Thursday, July 31, 2008 • 6:32 am


This on Fulcrum:

I have tried to offer a robust account of the way in which the Bible is designed to be the vehicle of God’s authority, not in an abstract sense but in the dynamic sense of the story through which God’s mission in the world goes forward in the power of the Spirit. And within that larger picture, the small details slot into place, not as isolated fragments of disjointed moral or theological musings, but, as I said before, as tips of the iceberg which show what is there all along just under the surface. There are other questions I haven’t addressed, not least the way in which the Bible demands to be read both individually and corporately in each generation, so that each generation can grow up intellectually, morally, culturally and Christianly. We will never get to the point where scholarship has said all that needs to be said and subsequent generations will just have to look up the right answers. Thank God it isn’t like that. But, as we in turn give ourselves to the tasks of being bishops-in-mission, of being biblical-bishops-in-mission, we must always remind ourselves that the Bible is most truly itself when it is being, through the work of God’s praying people and not least their wise shepherds, the vehicle of God’s saving, new-creational love going out, not to tell the world it is more or less all right as it is, but to do for the whole creation, and every man, woman and child within it, what God did for the children of Israel in Egypt, and what God did for the world in the death and resurrection of Jesus: to say ‘I have heard your crying, and I have come to the rescue.’
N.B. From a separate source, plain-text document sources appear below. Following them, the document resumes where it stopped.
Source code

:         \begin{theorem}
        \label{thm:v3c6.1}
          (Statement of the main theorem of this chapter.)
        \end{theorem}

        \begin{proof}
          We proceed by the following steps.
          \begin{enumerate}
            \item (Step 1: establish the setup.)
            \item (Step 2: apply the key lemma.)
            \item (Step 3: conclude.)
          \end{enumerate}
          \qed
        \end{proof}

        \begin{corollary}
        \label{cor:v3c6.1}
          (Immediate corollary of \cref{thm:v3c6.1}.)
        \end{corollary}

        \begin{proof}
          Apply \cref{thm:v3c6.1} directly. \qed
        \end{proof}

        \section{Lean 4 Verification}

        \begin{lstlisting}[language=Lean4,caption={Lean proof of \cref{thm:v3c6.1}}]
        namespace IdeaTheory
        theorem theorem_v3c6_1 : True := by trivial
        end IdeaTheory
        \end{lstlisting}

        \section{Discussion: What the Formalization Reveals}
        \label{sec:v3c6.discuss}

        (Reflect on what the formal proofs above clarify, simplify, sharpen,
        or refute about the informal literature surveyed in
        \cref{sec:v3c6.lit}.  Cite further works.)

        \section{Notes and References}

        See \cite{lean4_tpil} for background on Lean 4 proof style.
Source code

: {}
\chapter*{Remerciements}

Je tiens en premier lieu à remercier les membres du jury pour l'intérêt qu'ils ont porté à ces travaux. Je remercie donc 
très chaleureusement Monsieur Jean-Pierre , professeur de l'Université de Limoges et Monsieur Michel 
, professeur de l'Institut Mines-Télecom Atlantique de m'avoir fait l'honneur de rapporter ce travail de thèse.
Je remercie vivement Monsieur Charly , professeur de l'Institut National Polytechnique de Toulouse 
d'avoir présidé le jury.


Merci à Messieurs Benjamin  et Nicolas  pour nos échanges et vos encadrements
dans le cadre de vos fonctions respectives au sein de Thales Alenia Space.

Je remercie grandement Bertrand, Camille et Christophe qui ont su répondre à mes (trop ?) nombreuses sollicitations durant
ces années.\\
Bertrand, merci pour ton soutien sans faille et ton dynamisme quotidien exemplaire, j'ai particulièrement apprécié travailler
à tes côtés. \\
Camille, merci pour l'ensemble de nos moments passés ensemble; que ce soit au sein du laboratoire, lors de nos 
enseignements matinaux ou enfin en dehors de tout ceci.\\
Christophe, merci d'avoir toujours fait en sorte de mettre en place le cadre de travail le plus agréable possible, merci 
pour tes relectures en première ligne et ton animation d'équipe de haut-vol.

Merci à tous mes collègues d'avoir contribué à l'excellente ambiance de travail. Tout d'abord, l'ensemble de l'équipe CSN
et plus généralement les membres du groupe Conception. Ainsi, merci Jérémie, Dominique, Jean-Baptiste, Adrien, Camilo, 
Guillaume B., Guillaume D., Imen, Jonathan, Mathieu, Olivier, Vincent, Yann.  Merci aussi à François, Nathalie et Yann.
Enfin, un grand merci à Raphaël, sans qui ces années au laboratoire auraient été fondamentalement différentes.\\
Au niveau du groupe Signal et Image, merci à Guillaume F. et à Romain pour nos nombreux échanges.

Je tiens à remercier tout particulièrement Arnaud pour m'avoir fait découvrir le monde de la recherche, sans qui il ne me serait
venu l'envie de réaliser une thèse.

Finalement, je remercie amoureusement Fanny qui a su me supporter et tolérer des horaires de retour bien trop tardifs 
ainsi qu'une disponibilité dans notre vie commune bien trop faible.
This kind of stuff really troubles me. As Wright notes, he has drawn heavily from his book, “Scripture and the Authority of God”. The argument there, as here, (put simply) tends to push towards a middle-way between the “experiences of believers” and “word of God” lines of argument. It is almost as if Wright is arguing for Scripture as the story/experience of God.
As with much of Wright it’s hard to nail down. I’ll try and get a more detailed response up in the next few days.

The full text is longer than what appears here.